HOW TO COMPLETE THIS TASK:
Go through the entries below line by line and count those containing "ASVspoof"; the answer is that count alone.

[Items listed in a dataset]
-- -- --
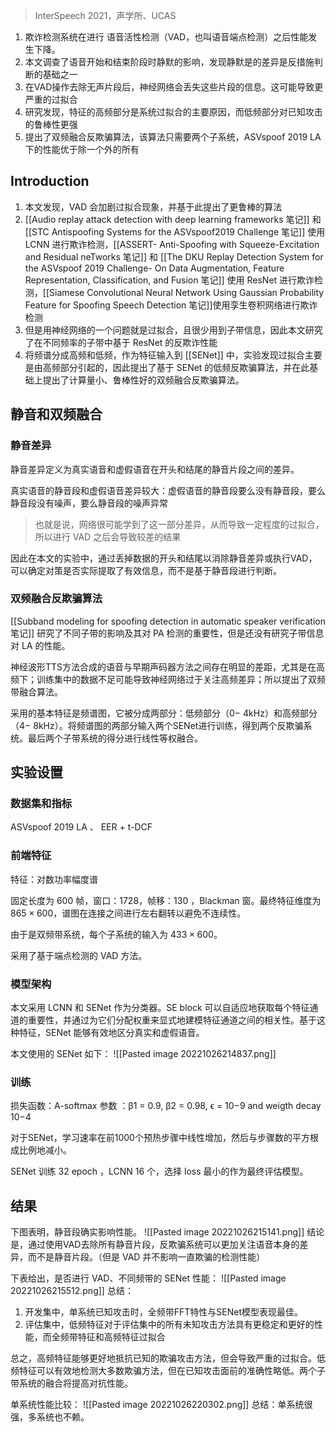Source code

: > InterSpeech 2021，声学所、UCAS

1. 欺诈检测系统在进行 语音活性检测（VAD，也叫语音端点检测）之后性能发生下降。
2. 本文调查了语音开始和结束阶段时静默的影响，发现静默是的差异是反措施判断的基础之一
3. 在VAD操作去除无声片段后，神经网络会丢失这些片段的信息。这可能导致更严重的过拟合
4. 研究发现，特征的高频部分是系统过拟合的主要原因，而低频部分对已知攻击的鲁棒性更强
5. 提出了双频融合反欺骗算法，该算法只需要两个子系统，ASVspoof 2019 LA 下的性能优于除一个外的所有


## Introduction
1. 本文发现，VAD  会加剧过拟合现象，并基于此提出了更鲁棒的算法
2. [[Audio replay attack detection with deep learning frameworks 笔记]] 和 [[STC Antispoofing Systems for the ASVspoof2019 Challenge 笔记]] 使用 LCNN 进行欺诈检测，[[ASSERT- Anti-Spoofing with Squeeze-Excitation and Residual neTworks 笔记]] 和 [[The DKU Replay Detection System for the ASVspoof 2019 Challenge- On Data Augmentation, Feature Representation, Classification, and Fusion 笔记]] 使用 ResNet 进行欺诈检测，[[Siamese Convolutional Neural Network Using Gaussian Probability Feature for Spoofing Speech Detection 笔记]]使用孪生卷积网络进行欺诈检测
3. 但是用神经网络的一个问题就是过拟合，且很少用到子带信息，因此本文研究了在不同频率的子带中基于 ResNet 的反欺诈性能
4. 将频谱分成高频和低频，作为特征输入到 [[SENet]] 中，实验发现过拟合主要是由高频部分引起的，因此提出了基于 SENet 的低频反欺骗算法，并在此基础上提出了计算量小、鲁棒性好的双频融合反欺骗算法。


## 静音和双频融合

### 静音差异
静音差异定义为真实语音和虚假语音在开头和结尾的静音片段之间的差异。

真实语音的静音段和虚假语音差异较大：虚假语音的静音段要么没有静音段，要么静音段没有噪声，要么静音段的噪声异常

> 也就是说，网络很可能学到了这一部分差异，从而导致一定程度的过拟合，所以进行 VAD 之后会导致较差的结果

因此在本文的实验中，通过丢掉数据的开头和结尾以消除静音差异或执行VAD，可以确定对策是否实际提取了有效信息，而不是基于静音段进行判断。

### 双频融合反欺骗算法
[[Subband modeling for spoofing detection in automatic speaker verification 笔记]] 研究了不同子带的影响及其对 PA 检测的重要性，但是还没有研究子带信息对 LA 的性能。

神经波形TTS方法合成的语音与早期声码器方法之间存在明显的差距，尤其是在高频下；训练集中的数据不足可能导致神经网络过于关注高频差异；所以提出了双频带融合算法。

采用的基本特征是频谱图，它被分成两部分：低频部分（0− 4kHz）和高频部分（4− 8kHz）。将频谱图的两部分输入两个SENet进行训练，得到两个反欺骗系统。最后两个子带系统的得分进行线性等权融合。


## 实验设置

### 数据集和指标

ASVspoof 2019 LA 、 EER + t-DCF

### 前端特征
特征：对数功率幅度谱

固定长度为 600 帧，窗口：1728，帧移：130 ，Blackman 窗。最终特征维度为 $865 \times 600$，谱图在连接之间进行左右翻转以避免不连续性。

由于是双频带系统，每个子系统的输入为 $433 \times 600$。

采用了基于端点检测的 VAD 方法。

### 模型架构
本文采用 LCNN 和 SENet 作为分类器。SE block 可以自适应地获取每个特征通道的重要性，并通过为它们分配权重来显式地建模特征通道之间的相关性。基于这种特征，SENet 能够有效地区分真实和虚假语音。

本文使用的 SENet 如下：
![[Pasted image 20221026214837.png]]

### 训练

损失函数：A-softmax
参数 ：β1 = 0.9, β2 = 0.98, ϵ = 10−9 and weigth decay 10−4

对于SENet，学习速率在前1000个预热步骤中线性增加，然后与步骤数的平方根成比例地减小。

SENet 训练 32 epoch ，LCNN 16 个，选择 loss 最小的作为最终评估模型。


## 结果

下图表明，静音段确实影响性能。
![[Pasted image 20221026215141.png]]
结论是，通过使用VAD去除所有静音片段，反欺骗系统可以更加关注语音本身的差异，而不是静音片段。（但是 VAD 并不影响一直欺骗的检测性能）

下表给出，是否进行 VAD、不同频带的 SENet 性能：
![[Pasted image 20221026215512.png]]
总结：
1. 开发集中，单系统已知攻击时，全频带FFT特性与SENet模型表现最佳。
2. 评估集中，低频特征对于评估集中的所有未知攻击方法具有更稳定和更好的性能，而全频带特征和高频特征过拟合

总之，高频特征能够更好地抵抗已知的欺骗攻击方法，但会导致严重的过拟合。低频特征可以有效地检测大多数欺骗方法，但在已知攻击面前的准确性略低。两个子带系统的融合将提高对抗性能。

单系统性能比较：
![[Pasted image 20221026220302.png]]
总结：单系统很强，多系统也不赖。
-- -- --
OUTPUT FOR THIS EXERCISE:
3